DATA EXCERPTS Block Start

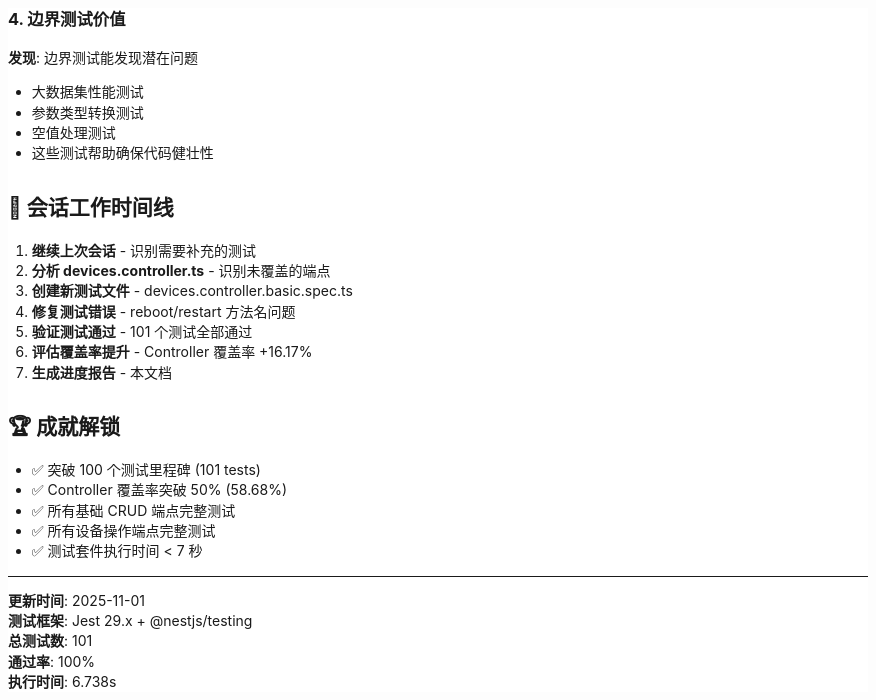 ### 4. 边界测试价值
**发现**: 边界测试能发现潜在问题
- 大数据集性能测试
- 参数类型转换测试
- 空值处理测试
- 这些测试帮助确保代码健壮性

## 📅 会话工作时间线

1. **继续上次会话** - 识别需要补充的测试
2. **分析 devices.controller.ts** - 识别未覆盖的端点
3. **创建新测试文件** - devices.controller.basic.spec.ts
4. **修复测试错误** - reboot/restart 方法名问题
5. **验证测试通过** - 101 个测试全部通过
6. **评估覆盖率提升** - Controller 覆盖率 +16.17%
7. **生成进度报告** - 本文档

## 🏆 成就解锁

- ✅ 突破 100 个测试里程碑 (101 tests)
- ✅ Controller 覆盖率突破 50% (58.68%)
- ✅ 所有基础 CRUD 端点完整测试
- ✅ 所有设备操作端点完整测试
- ✅ 测试套件执行时间 < 7 秒

---

**更新时间**: 2025-11-01  
**测试框架**: Jest 29.x + @nestjs/testing  
**总测试数**: 101  
**通过率**: 100%  
**执行时间**: 6.738s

DATA EXCERPTS Block End

REQUIRED WORK: Output the listing unchanged, pictures excluded.

YOUR SOLUTION:
 ### 4. 边界测试价值
**发现**: 边界测试能发现潜在问题
- 大数据集性能测试
- 参数类型转换测试
- 空值处理测试
- 这些测试帮助确保代码健壮性

## 📅 会话工作时间线

1. **继续上次会话** - 识别需要补充的测试
2. **分析 devices.controller.ts** - 识别未覆盖的端点
3. **创建新测试文件** - devices.controller.basic.spec.ts
4. **修复测试错误** - reboot/restart 方法名问题
5. **验证测试通过** - 101 个测试全部通过
6. **评估覆盖率提升** - Controller 覆盖率 +16.17%
7. **生成进度报告** - 本文档

## 🏆 成就解锁

- ✅ 突破 100 个测试里程碑 (101 tests)
- ✅ Controller 覆盖率突破 50% (58.68%)
- ✅ 所有基础 CRUD 端点完整测试
- ✅ 所有设备操作端点完整测试
- ✅ 测试套件执行时间 < 7 秒

---

**更新时间**: 2025-11-01  
**测试框架**: Jest 29.x + @nestjs/testing  
**总测试数**: 101  
**通过率**: 100%  
**执行时间**: 6.738s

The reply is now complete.